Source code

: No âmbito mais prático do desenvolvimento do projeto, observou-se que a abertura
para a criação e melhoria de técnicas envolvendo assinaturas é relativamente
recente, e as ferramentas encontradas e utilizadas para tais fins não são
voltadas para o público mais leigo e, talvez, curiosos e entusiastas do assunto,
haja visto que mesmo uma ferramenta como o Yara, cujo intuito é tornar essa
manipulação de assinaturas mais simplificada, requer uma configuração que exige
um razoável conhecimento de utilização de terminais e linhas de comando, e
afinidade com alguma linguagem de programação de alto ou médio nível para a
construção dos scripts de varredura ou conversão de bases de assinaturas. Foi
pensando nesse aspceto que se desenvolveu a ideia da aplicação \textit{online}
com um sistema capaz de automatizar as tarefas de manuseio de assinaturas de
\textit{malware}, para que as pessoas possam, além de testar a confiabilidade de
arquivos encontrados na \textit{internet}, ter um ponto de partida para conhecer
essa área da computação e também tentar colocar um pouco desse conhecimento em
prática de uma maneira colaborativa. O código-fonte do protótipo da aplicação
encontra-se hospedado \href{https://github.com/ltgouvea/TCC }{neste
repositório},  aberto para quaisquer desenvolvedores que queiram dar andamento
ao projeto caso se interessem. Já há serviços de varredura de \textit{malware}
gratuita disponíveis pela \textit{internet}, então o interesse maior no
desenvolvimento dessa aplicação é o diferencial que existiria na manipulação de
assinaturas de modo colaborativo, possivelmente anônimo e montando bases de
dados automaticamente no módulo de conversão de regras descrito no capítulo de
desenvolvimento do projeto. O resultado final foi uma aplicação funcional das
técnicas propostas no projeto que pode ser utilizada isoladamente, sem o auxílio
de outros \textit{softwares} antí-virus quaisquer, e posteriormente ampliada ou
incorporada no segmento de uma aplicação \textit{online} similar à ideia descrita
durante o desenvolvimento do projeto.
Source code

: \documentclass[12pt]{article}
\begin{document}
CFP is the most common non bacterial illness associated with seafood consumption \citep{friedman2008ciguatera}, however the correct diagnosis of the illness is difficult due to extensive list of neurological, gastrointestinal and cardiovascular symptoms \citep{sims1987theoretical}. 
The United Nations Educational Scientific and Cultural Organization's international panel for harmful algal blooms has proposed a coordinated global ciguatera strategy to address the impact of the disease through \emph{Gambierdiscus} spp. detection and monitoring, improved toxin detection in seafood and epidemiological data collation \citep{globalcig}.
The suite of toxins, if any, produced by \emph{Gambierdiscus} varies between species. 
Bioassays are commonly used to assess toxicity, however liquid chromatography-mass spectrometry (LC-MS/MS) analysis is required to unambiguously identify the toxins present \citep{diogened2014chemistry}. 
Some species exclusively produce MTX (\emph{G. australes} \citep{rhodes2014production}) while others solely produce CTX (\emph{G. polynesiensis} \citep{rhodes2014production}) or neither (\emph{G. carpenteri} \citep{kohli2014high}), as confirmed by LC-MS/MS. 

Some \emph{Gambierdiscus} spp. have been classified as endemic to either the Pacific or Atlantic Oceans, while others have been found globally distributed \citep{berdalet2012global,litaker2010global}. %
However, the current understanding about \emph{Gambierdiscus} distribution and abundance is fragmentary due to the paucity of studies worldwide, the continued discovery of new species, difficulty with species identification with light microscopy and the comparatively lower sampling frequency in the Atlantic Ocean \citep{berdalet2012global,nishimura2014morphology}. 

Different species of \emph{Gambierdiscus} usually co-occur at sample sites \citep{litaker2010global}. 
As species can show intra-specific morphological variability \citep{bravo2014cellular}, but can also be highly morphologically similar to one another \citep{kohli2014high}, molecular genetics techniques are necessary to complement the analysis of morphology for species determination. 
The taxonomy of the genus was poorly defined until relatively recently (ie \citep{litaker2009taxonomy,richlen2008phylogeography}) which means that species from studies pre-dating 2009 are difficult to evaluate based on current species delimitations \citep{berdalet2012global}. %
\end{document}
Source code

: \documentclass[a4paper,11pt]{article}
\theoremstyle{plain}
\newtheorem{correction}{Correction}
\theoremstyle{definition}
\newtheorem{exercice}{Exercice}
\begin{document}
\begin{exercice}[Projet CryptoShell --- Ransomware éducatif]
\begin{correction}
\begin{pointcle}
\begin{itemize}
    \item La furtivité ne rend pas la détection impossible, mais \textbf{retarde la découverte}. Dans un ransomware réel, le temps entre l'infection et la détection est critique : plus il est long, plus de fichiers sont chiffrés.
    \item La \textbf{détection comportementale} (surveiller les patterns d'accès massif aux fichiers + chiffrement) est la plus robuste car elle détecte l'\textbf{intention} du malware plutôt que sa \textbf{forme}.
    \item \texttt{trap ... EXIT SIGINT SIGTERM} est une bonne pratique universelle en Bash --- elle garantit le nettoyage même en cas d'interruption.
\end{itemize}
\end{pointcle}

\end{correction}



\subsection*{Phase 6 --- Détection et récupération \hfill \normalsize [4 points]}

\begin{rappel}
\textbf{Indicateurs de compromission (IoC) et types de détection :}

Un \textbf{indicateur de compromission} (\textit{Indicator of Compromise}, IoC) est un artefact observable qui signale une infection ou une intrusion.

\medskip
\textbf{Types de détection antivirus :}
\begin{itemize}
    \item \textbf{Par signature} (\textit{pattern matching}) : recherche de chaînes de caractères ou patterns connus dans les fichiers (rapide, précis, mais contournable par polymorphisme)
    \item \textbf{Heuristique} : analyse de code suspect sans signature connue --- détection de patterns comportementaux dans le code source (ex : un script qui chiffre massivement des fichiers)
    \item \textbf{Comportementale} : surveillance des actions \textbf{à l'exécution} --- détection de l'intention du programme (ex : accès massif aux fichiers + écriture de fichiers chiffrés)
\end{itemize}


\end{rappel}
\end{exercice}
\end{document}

━━━━━━━━━━━━━━━━━━━━━━━━━━━━━━

• **Required action**: Only the lines from the one containing "massivement des fichiers)" through the end of the records above belong in the answer, each exactly as written.

• **Output**:
    \item \textbf{Heuristique} : analyse de code suspect sans signature connue --- détection de patterns comportementaux dans le code source (ex : un script qui chiffre massivement des fichiers)
    \item \textbf{Comportementale} : surveillance des actions \textbf{à l'exécution} --- détection de l'intention du programme (ex : accès massif aux fichiers + écriture de fichiers chiffrés)
\end{itemize}


\end{rappel}
\end{exercice}
\end{document}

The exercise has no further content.